#### Available data
Content starts
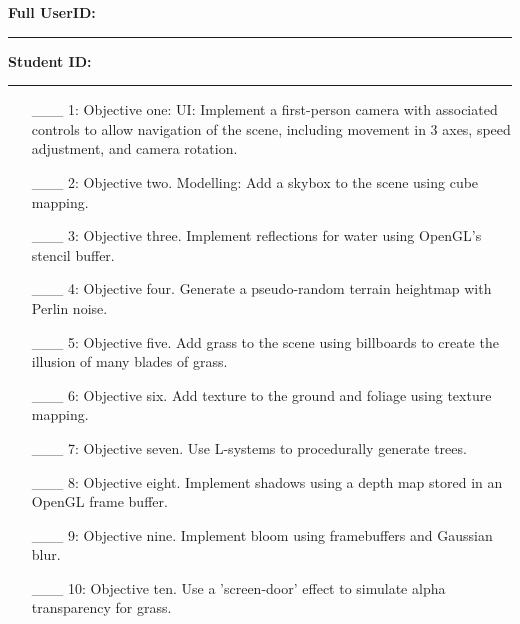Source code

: \documentclass {article}
\begin{document}

{\hfill{\bf Full UserID:\rule{2in}{.1mm}}\hfill{\bf Student ID:\rule{2in}{.1mm}}\hfill}

\begin{enumerate}
     \item[\_\_\_ 1:]  Objective one: UI: Implement a first-person camera with associated controls to allow navigation of the scene, including movement in 3 axes, speed adjustment, and camera rotation.

     \item[\_\_\_ 2:]  Objective two. Modelling: Add a skybox to the scene using cube mapping.

     \item[\_\_\_ 3:]  Objective three. Implement reflections for water using OpenGL's stencil buffer.

     \item[\_\_\_ 4:]  Objective four. Generate a pseudo-random terrain heightmap with Perlin noise.

     \item[\_\_\_ 5:]  Objective five. Add grass to the scene using billboards to create the illusion of many blades of grass.

     \item[\_\_\_ 6:]  Objective six. Add texture to the ground and foliage using texture mapping.

     \item[\_\_\_ 7:]  Objective seven. Use L-systems to procedurally generate trees.

     \item[\_\_\_ 8:]  Objective eight. Implement shadows using a depth map stored in an OpenGL frame buffer.

     \item[\_\_\_ 9:]  Objective nine. Implement bloom using framebuffers and Gaussian blur.

     \item[\_\_\_ 10:]  Objective ten. Use a 'screen-door' effect to simulate alpha transparency for grass.
\end{enumerate}
\end{document}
Content ends
#### Instructions for the task
Skip the pictures, then return the rest of the data exactly.

#### Worked solution
Source code

: \documentclass {article}
\begin{document}

{\hfill{\bf Full UserID:\rule{2in}{.1mm}}\hfill{\bf Student ID:\rule{2in}{.1mm}}\hfill}

\begin{enumerate}
     \item[\_\_\_ 1:]  Objective one: UI: Implement a first-person camera with associated controls to allow navigation of the scene, including movement in 3 axes, speed adjustment, and camera rotation.

     \item[\_\_\_ 2:]  Objective two. Modelling: Add a skybox to the scene using cube mapping.

     \item[\_\_\_ 3:]  Objective three. Implement reflections for water using OpenGL's stencil buffer.

     \item[\_\_\_ 4:]  Objective four. Generate a pseudo-random terrain heightmap with Perlin noise.

     \item[\_\_\_ 5:]  Objective five. Add grass to the scene using billboards to create the illusion of many blades of grass.

     \item[\_\_\_ 6:]  Objective six. Add texture to the ground and foliage using texture mapping.

     \item[\_\_\_ 7:]  Objective seven. Use L-systems to procedurally generate trees.

     \item[\_\_\_ 8:]  Objective eight. Implement shadows using a depth map stored in an OpenGL frame buffer.

     \item[\_\_\_ 9:]  Objective nine. Implement bloom using framebuffers and Gaussian blur.

     \item[\_\_\_ 10:]  Objective ten. Use a 'screen-door' effect to simulate alpha transparency for grass.
\end{enumerate}
\end{document}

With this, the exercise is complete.